What is a Department Store Anyway?
These are all difficult questions no doubt, and not ones with the most obvious answers. But the questions around the changing definition of the department store are ones that have come to mind more recently as we see the continued proliferation of off-the-rack retailers like T.J. Maxx and Nordstrom Rack. The reported hot streak of T.J. Maxx dates as far back as last May, when we started to hear more news of mall struggles. While stores like T.J. Maxx, Marshalls, and Saks Off 5th (with more of a luxury focus) are known widely for their bargain prices, to some of the population, they bare little to no difference to a Macy’s or other common department store. Millennials, in particular, are driving the growth of these stores – seeking a place to mix and match various trends and brands, with a mind for a good deal. But if you asked a Millennial whether they considered T.J. Maxx a department store, you may be surprised to find that many agree it is.
This notion led us to consider what a department store really is in this day and age. The wiki definition reads,
“A department store is a retail establishment offering a wide range of consumer goods in different product categories known as ‘departments’.”
While yes, stores like Macy’s have distinct departments devoted to product categories outside of clothing, like furniture and other kitchen and home supplies, it’s not so far out there to understand why many might view the Marshalls of the world as department stores, perhaps just on a smaller scale.
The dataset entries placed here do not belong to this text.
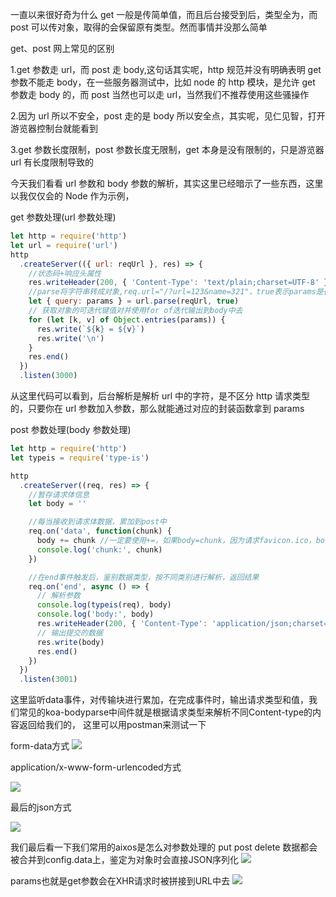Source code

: 一直以来很好奇为什么 get 一般是传简单值，而且后台接受到后，类型全为，而 post 可以传对象，取得的会保留原有类型。然而事情并没那么简单

get、post 网上常见的区别

1.get 参数走 url，而 post 走 body,这句话其实呢，http 规范并没有明确表明 get 参数不能走 body，在一些服务器测试中，比如 node 的 http 模块，是允许 get 参数走 body 的，而 post 当然也可以走 url，当然我们不推荐使用这些骚操作

2.因为 url 所以不安全，post 走的是 body 所以安全点，其实呢，见仁见智，打开游览器控制台就能看到

3.get 参数长度限制，post 参数长度无限制，get 本身是没有限制的，只是游览器 url 有长度限制导致的

今天我们看看 url 参数和 body 参数的解析，其实这里已经暗示了一些东西，这里以我仅仅会的 Node 作为示例，

get 参数处理(url 参数处理)

```js
let http = require('http')
let url = require('url')
http
  .createServer(({ url: reqUrl }, res) => {
    //状态码+响应头属性
    res.writeHeader(200, { 'Content-Type': 'text/plain;charset=UTF-8' })
    //parse将字符串转成对象,req.url="/?url=123&name=321"，true表示params是{url:"123",name:"321"}，false表示params是url=123&name=321
    let { query: params } = url.parse(reqUrl, true)
    // 获取对象的可迭代键值对并使用for of迭代输出到body中去
    for (let [k, v] of Object.entries(params)) {
      res.write(`${k} = ${v}`)
      res.write('\n')
    }
    res.end()
  })
  .listen(3000)
```

从这里代码可以看到，后台解析是解析 url 中的字符，是不区分 http 请求类型的，只要你在 url 参数加入参数，那么就能通过对应的封装函数拿到 params

post 参数处理(body 参数处理)

```js
let http = require('http')
let typeis = require('type-is')

http
  .createServer((req, res) => {
    //暂存请求体信息
    let body = ''

    //每当接收到请求体数据，累加到post中
    req.on('data', function(chunk) {
      body += chunk //一定要使用+=，如果body=chunk，因为请求favicon.ico，body会等于{}
      console.log('chunk:', chunk)
    })

    //在end事件触发后，鉴别数据类型，按不同类别进行解析，返回结果
    req.on('end', async () => {
      // 解析参数
      console.log(typeis(req), body)
      console.log('body:', body)
      res.writeHeader(200, { 'Content-Type': 'application/json;charset=UTF-8' }) //状态码+响应头属性
      // 输出提交的数据
      res.write(body)
      res.end()
    })
  })
  .listen(3001)
```

这里监听data事件，对传输块进行累加，在完成事件时，输出请求类型和值，我们常见的koa-bodyparse中间件就是根据请求类型来解析不同Content-type的内容返回给我们的，
这里可以用postman来测试一下

form-data方式
![](https://user-gold-cdn.xitu.io/2019/4/6/169ee4d4d52f6638?w=1128&h=519&f=png&s=58185)

application/x-www-form-urlencoded方式

![](https://user-gold-cdn.xitu.io/2019/4/6/169ee4f87018647b?w=1118&h=454&f=png&s=40298)

最后的json方式


![](https://user-gold-cdn.xitu.io/2019/4/6/169ee505fb69cc1e?w=1093&h=702&f=png&s=53091)


我们最后看一下我们常用的aixos是怎么对参数处理的
put post delete 数据都会被合并到config.data上，鉴定为对象时会直接JSON序列化
![](https://user-gold-cdn.xitu.io/2019/4/6/169ee5b28dbf5c37?w=931&h=567&f=png&s=98930)


params也就是get参数会在XHR请求时被拼接到URL中去
![](https://user-gold-cdn.xitu.io/2019/4/6/169ee9154b3a2851?w=1272&h=337&f=png&s=64763)


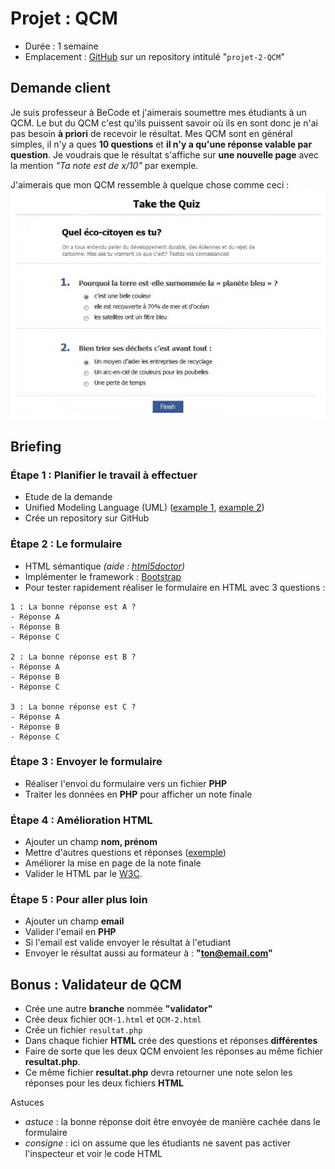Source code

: # Projet : QCM
- Durée : 1 semaine
- Emplacement : [GitHub](https://github.com/) sur un repository intitulé "`projet-2-QCM`"

## Demande client
Je suis professeur à BeCode et j'aimerais soumettre mes étudiants à un QCM.
Le but du QCM c'est qu'ils puissent savoir où ils en sont donc je n'ai pas besoin 
**à priori** de recevoir le résultat. 
Mes QCM sont en général simples, il n'y a ques **10 questions** et **il n'y a qu'une réponse valable par question**.
Je voudrais que le résultat s'affiche sur **une nouvelle page** avec la mention _"Ta note est de x/10"_ par exemple. 

J'aimerais que mon QCM ressemble à quelque chose comme ceci : ![Image exemple qcm](qcm.png)


## Briefing

### Étape 1 : Planifier le travail à effectuer
- Etude de la demande
- Unified Modeling Language (UML) ([example 1](http://astah.net/features/uml-features/uml-features-class.png), [example 2](http://msoe.us/taylor/tutorial/se1021/exceptionUML.png))
- Crée un repository sur GitHub 

### Étape 2 : Le formulaire 

- HTML sémantique _(aide : [html5doctor](http://html5doctor.com/))_
- Implémenter le framework : [Bootstrap](http://getbootstrap.com/)
- Pour tester rapidement réaliser le formulaire en HTML avec 3 questions :

```
1 : La bonne réponse est A ?
- Réponse A
- Réponse B
- Réponse C

2 : La bonne réponse est B ?
- Réponse A
- Réponse B
- Réponse C

3 : La bonne réponse est C ?
- Réponse A
- Réponse B
- Réponse C
```

### Étape 3 : Envoyer le formulaire

- Réaliser l'envoi du formulaire vers un fichier **PHP**
- Traiter les données en **PHP** pour afficher un note finale

### Étape 4 : Amélioration HTML

- Ajouter un champ **nom, prénom**
- Mettre d'autres questions et réponses ([exemple](/Quizz))  
- Améliorer la mise en page de la note finale
- Valider le HTML par le [W3C](https://validator.w3.org/).

### Étape 5 : Pour aller plus loin

- Ajouter un champ **email**
- Valider l'email en **PHP**
- Si l'email est valide envoyer le résultat à l'etudiant 
- Envoyer le résultat aussi au formateur à : **"ton@email.com"**


## Bonus : Validateur de QCM
- Crée une autre **branche** nommée **"validator"**
- Crée deux fichier `QCM-1.html` et `QCM-2.html`
- Crée un fichier `resultat.php`
- Dans chaque fichier **HTML** crée des questions et réponses **différentes**
- Faire de sorte que les deux QCM envoient les réponses au même fichier **resultat.php**. 
- Ce même fichier **resultat.php** devra retourner une note selon les réponses pour les deux fichiers **HTML** 

Astuces

- _astuce_ : la bonne réponse doit être envoyée de manière cachée dans le formulaire
- _consigne_ : ici on assume que les étudiants ne savent pas activer l'inspecteur et voir le code HTML
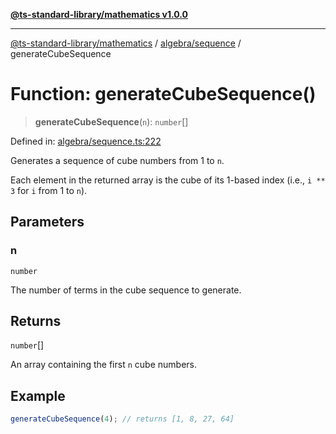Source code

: [**@ts-standard-library/mathematics v1.0.0**](../../../README.md)

***

[@ts-standard-library/mathematics](../../../README.md) / [algebra/sequence](../README.md) / generateCubeSequence

# Function: generateCubeSequence()

> **generateCubeSequence**(`n`): `number`[]

Defined in: [algebra/sequence.ts:222](https://github.com/gabaudette/ts-stdlib/blob/ea80ba1db09c741e99f8cb19e94e5a29b81b623b/packages/mathematics/src/algebra/sequence.ts#L222)

Generates a sequence of cube numbers from 1 to `n`.

Each element in the returned array is the cube of its 1-based index (i.e., `i ** 3` for `i` from 1 to `n`).

## Parameters

### n

`number`

The number of terms in the cube sequence to generate.

## Returns

`number`[]

An array containing the first `n` cube numbers.

## Example

```typescript
generateCubeSequence(4); // returns [1, 8, 27, 64]
```
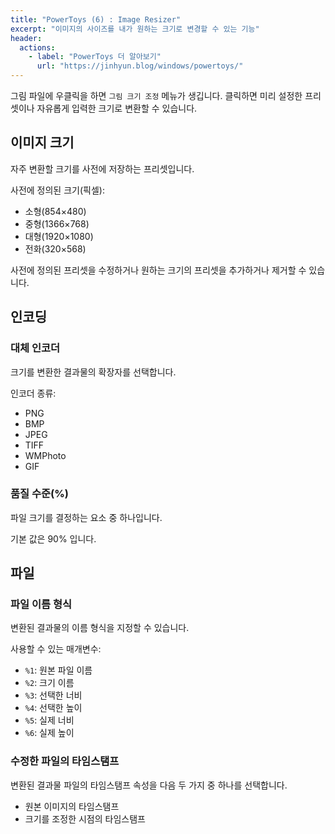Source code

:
 ```yaml
---
title: "PowerToys (6) : Image Resizer"
excerpt: "이미지의 사이즈를 내가 원하는 크기로 변경할 수 있는 기능"
header:
  actions:
    - label: "PowerToys 더 알아보기"
      url: "https://jinhyun.blog/windows/powertoys/"
---
```


그림 파일에 우클릭을 하면 `그림 크기 조정` 메뉴가 생깁니다. 클릭하면 미리 설정한 프리셋이나 자유롭게 입력한 크기로 변환할 수 있습니다.

## 이미지 크기

자주 변환할 크기를 사전에 저장하는 프리셋입니다.

사전에 정의된 크기(픽셀):

- 소형(854×480)
- 중형(1366×768)
- 대형(1920×1080)
- 전화(320×568)

사전에 정의된 프리셋을 수정하거나 원하는 크기의 프리셋을 추가하거나 제거할 수 있습니다.

## 인코딩

### 대체 인코더

크기를 변환한 결과물의 확장자를 선택합니다.

인코더 종류:

- PNG
- BMP
- JPEG
- TIFF
- WMPhoto
- GIF

### 품질 수준(%)

파일 크기를 결정하는 요소 중 하나입니다.

기본 값은 90% 입니다.

## 파일

### 파일 이름 형식

변환된 결과물의 이름 형식을 지정할 수 있습니다.

사용할 수 있는 매개변수:

- `%1`: 원본 파일 이름
- `%2`: 크기 이름
- `%3`: 선택한 너비
- `%4`: 선택한 높이
- `%5`: 실제 너비
- `%6`: 실제 높이

### 수정한 파일의 타임스탬프

변환된 결과물 파일의 타임스탬프 속성을 다음 두 가지 중 하나를 선택합니다.

- 원본 이미지의 타임스탬프
- 크기를 조정한 시점의 타임스탬프
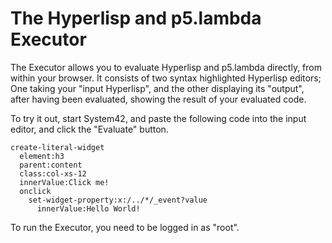 The Hyperlisp and p5.lambda Executor
========

The Executor allows you to evaluate Hyperlisp and p5.lambda directly, from within your browser. It consists of two
syntax highlighted Hyperlisp editors; One taking your "input Hyperlisp", and the other displaying its "output", after
having been evaluated, showing the result of your evaluated code.

To try it out, start System42, and paste the following code into the input editor, and click the "Evaluate" button.

```
create-literal-widget
  element:h3
  parent:content
  class:col-xs-12
  innerValue:Click me!
  onclick
    set-widget-property:x:/../*/_event?value
      innerValue:Hello World!
```

To run the Executor, you need to be logged in as "root".



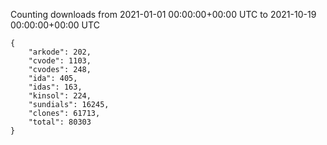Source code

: 
Counting downloads from 2021-01-01 00:00:00+00:00 UTC to 2021-10-19 00:00:00+00:00 UTC

```
{
    "arkode": 202,
    "cvode": 1103,
    "cvodes": 248,
    "ida": 405,
    "idas": 163,
    "kinsol": 224,
    "sundials": 16245,
    "clones": 61713,
    "total": 80303
}
```
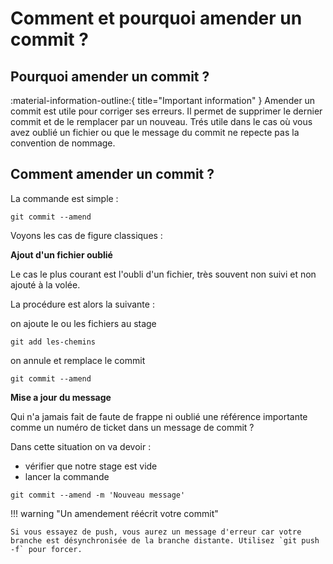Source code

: # Comment et pourquoi amender un commit ?

## Pourquoi amender un commit ?

:material-information-outline:{ title="Important information" }
Amender un commit est utile pour corriger ses erreurs. Il permet de supprimer le dernier commit et de le remplacer par un nouveau. Trés utile dans le cas où vous avez oublié un fichier ou que le message du commit ne repecte pas la convention de nommage.

## Comment amender un commit ?
 
La commande est simple :

```shell
git commit --amend
```

Voyons les cas de figure classiques :

**Ajout d'un fichier oublié**

Le cas le plus courant est l'oubli d'un fichier, très souvent non suivi et non ajouté à la volée.

La procédure est alors la suivante :

on ajoute le ou les fichiers au stage 
```shell
git add les-chemins 
```
on annule et remplace le commit 
```shell
git commit --amend
```

**Mise a jour du message**

Qui n'a jamais fait de faute de frappe ni oublié une référence importante comme un numéro de ticket dans un message de commit ? 

Dans cette situation on va devoir :

- vérifier que notre stage est vide
- lancer la commande 
```shell
git commit --amend -m 'Nouveau message'
```


!!! warning "Un amendement réécrit votre commit"

    Si vous essayez de push, vous aurez un message d'erreur car votre branche est désynchronisée de la branche distante. Utilisez `git push -f` pour forcer.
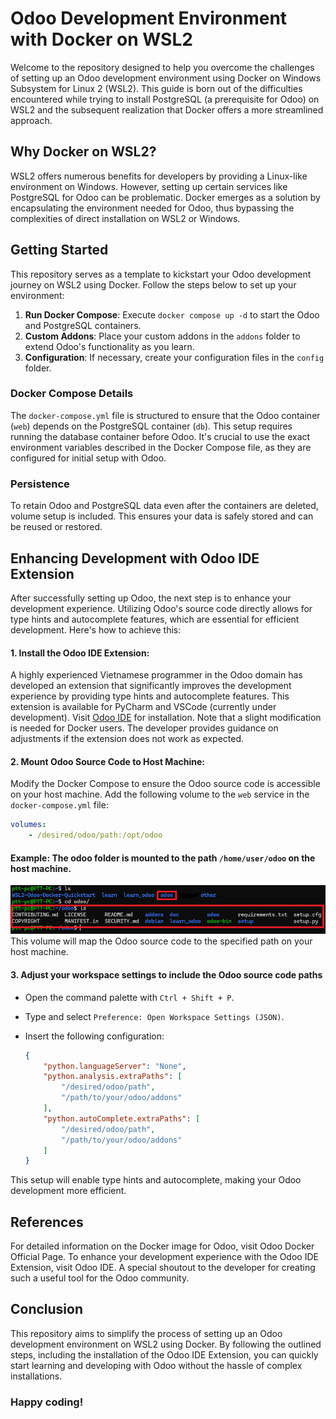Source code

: # Odoo Development Environment with Docker on WSL2

Welcome to the repository designed to help you overcome the challenges of setting up an Odoo development environment using Docker on Windows Subsystem for Linux 2 (WSL2). This guide is born out of the difficulties encountered while trying to install PostgreSQL (a prerequisite for Odoo) on WSL2 and the subsequent realization that Docker offers a more streamlined approach.

## Why Docker on WSL2?

WSL2 offers numerous benefits for developers by providing a Linux-like environment on Windows. However, setting up certain services like PostgreSQL for Odoo can be problematic. Docker emerges as a solution by encapsulating the environment needed for Odoo, thus bypassing the complexities of direct installation on WSL2 or Windows.

## Getting Started

This repository serves as a template to kickstart your Odoo development journey on WSL2 using Docker. Follow the steps below to set up your environment:

1. **Run Docker Compose**: Execute `docker compose up -d` to start the Odoo and PostgreSQL containers.
2. **Custom Addons**: Place your custom addons in the `addons` folder to extend Odoo's functionality as you learn.
3. **Configuration**: If necessary, create your configuration files in the `config` folder.

### Docker Compose Details

The `docker-compose.yml` file is structured to ensure that the Odoo container (`web`) depends on the PostgreSQL container (`db`). This setup requires running the database container before Odoo. It's crucial to use the exact environment variables described in the Docker Compose file, as they are configured for initial setup with Odoo.

### Persistence

To retain Odoo and PostgreSQL data even after the containers are deleted, volume setup is included. This ensures your data is safely stored and can be reused or restored.

## Enhancing Development with Odoo IDE Extension

After successfully setting up Odoo, the next step is to enhance your development experience. Utilizing Odoo's source code directly allows for type hints and autocomplete features, which are essential for efficient development. Here's how to achieve this:

#### 1. **Install the Odoo IDE Extension**: 

A highly experienced Vietnamese programmer in the Odoo domain has developed an extension that significantly improves the development experience by providing type hints and autocomplete features. This extension is available for PyCharm and VSCode (currently under development). Visit [Odoo IDE](https://odoo-ide.com/) for installation. Note that a slight modification is needed for Docker users. The developer provides guidance on adjustments if the extension does not work as expected.

#### 2. **Mount Odoo Source Code to Host Machine**:
    
Modify the Docker Compose to ensure the Odoo source code is accessible on your host machine.
Add the following volume to the `web` service in the `docker-compose.yml` file:

```yaml
volumes:
    - /desired/odoo/path:/opt/odoo
```
        
#### Example: The odoo folder is mounted to the path `/home/user/odoo` on the host machine.
![Docker Mount Example](assets/mount_example.png)
This volume will map the Odoo source code to the specified path on your host machine.

#### 3. **Adjust your workspace settings to include the Odoo source code paths**
- Open the command palette with `Ctrl + Shift + P`.
- Type and select `Preference: Open Workspace Settings (JSON)`.
- Insert the following configuration:

    ```json
    {
        "python.languageServer": "None",
        "python.analysis.extraPaths": [
            "/desired/odoo/path",
            "/path/to/your/odoo/addons"
        ],
        "python.autoComplete.extraPaths": [
            "/desired/odoo/path",
            "/path/to/your/odoo/addons"
        ]
    }
    ```
This setup will enable type hints and autocomplete, making your Odoo development more efficient.

## References
For detailed information on the Docker image for Odoo, visit Odoo Docker Official Page.
To enhance your development experience with the Odoo IDE Extension, visit Odoo IDE. A special shoutout to the developer for creating such a useful tool for the Odoo community.
## Conclusion
This repository aims to simplify the process of setting up an Odoo development environment on WSL2 using Docker. By following the outlined steps, including the installation of the Odoo IDE Extension, you can quickly start learning and developing with Odoo without the hassle of complex installations.

### Happy coding!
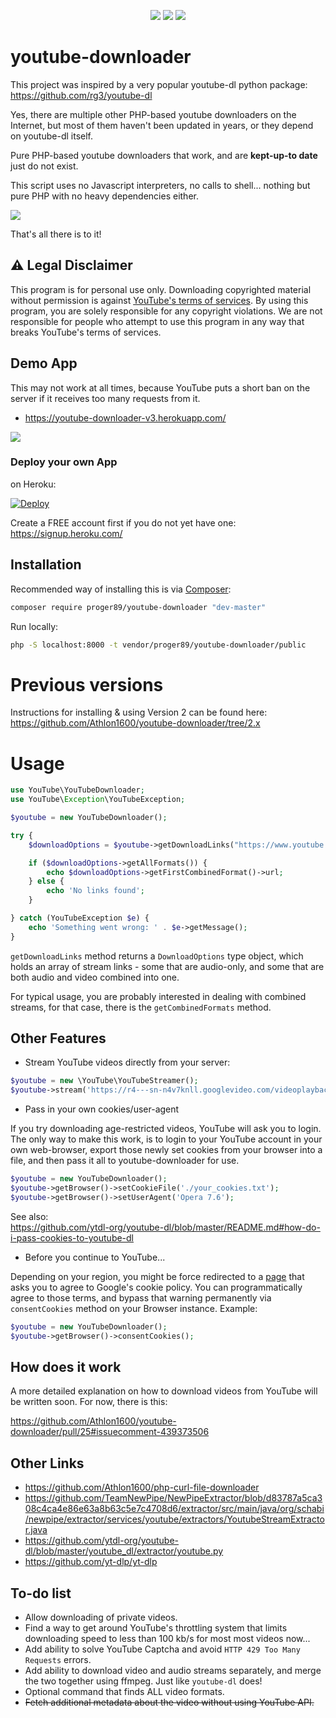 <center>
  
![](https://img.shields.io/packagist/dt/Athlon1600/youtube-downloader.svg) ![](https://img.shields.io/github/last-commit/Athlon1600/youtube-downloader.svg) ![](https://img.shields.io/github/license/Athlon1600/youtube-downloader.svg)

</center>

# youtube-downloader

This project was inspired by a very popular youtube-dl python package:  
https://github.com/rg3/youtube-dl

Yes, there are multiple other PHP-based youtube downloaders on the Internet, 
but most of them haven't been updated in years, or they depend on youtube-dl itself.  

Pure PHP-based youtube downloaders that work, and are **kept-up-to date** just do not exist.

This script uses no Javascript interpreters, no calls to shell... nothing but pure PHP with no heavy dependencies either.

![](https://i.imgur.com/39LIE0r.png)

That's all there is to it!

## :warning: Legal Disclaimer

This program is for personal use only. 
Downloading copyrighted material without permission is against [YouTube's terms of services](https://www.youtube.com/static?template=terms). 
By using this program, you are solely responsible for any copyright violations. 
We are not responsible for people who attempt to use this program in any way that breaks YouTube's terms of services.

## Demo App

This may not work at all times, because YouTube puts a short ban on the server if it receives too many requests from it.

- https://youtube-downloader-v3.herokuapp.com/

![](http://proxynova.s3.us-east-1.amazonaws.com/youtube-downloader-save-video.png)


### Deploy your own App

on Heroku:

[![Deploy](https://www.herokucdn.com/deploy/button.svg)](https://heroku.com/deploy)


Create a FREE account first if you do not yet have one:  
https://signup.heroku.com/

Installation
-------

Recommended way of installing this is via [Composer](http://getcomposer.org):

```bash
composer require proger89/youtube-downloader "dev-master"
```

Run locally:

```bash
php -S localhost:8000 -t vendor/proger89/youtube-downloader/public
```

# Previous versions

Instructions for installing & using Version 2 can be found here:  
https://github.com/Athlon1600/youtube-downloader/tree/2.x

# Usage


```php
use YouTube\YouTubeDownloader;
use YouTube\Exception\YouTubeException;

$youtube = new YouTubeDownloader();

try {
    $downloadOptions = $youtube->getDownloadLinks("https://www.youtube.com/watch?v=aqz-KE-bpKQ");

    if ($downloadOptions->getAllFormats()) {
        echo $downloadOptions->getFirstCombinedFormat()->url;
    } else {
        echo 'No links found';
    }

} catch (YouTubeException $e) {
    echo 'Something went wrong: ' . $e->getMessage();
}
```

`getDownloadLinks` method returns a `DownloadOptions` type object, which holds an array of stream links - some that are audio-only, and some that are both audio and video combined into one.

For typical usage, you are probably interested in dealing with combined streams, for that case, there is the `getCombinedFormats` method.

## Other Features

- Stream YouTube videos directly from your server:

```php
$youtube = new \YouTube\YouTubeStreamer();
$youtube->stream('https://r4---sn-n4v7knll.googlevideo.com/videoplayback?...');
```

- Pass in your own cookies/user-agent

If you try downloading age-restricted videos, YouTube will ask you to login. The only way to make this work, is to login to your YouTube account in your own web-browser, export those newly set cookies from your browser into a file, and then pass it all to youtube-downloader for use.

```php
$youtube = new YouTubeDownloader();
$youtube->getBrowser()->setCookieFile('./your_cookies.txt');
$youtube->getBrowser()->setUserAgent('Opera 7.6');
```

See also:  
https://github.com/ytdl-org/youtube-dl/blob/master/README.md#how-do-i-pass-cookies-to-youtube-dl

- Before you continue to YouTube...

Depending on your region, you might be force redirected to a [page](https://unblockvideos.com/images/before-you-continue-cookies.jpg) that asks you to agree to Google's cookie policy.
You can programmatically agree to those terms, and bypass that warning permanently via `consentCookies` method on your Browser instance. Example:  
```php
$youtube = new YouTubeDownloader();
$youtube->getBrowser()->consentCookies();
```


## How does it work

A more detailed explanation on how to download videos from YouTube will be written soon.
For now, there is this:  

https://github.com/Athlon1600/youtube-downloader/pull/25#issuecomment-439373506

## Other Links

- https://github.com/Athlon1600/php-curl-file-downloader
- https://github.com/TeamNewPipe/NewPipeExtractor/blob/d83787a5ca308c4ca4e86e63a8b63c5e7c4708d6/extractor/src/main/java/org/schabi/newpipe/extractor/services/youtube/extractors/YoutubeStreamExtractor.java
- https://github.com/ytdl-org/youtube-dl/blob/master/youtube_dl/extractor/youtube.py
- https://github.com/yt-dlp/yt-dlp

## To-do list

- Allow downloading of private videos.
- Find a way to get around YouTube's throttling system that limits downloading speed to less than 100 kb/s for most most videos now...
- Add ability to solve YouTube Captcha and avoid `HTTP 429 Too Many Requests` errors.
- Add ability to download video and audio streams separately, and merge the two together using ffmpeg. Just like `youtube-dl` does!  
- Optional command that finds ALL video formats.
- ~~Fetch additional metadata about the video without using YouTube API.~~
But in this vein, isn’t Amazon a department store that simply lives online, with a vast range of products and brands? While that idea may cause further distress (if this were even possible) to today’s struggling retailers, it may also lead to a brief moment of clarity. While it’s not a secret that the more traditional department stores have seen better times, maybe the reasons for their failures aren’t so cut and dry; maybe it’s their dated sense of identity that is prohibiting them from truly evolving in the necessary ways to re-capture the attention of today’s modern, savvy consumers.
So, why have these off-the-rack stores been more resilient to the common challenges faced by many brick and mortars, or on the flip side, what elements of shopping have they imagined differently to exist apart? We’ll give you a secret – it’s not only about cheap prices. Aside from convenience and competitive pricing, customers connect with great experiences.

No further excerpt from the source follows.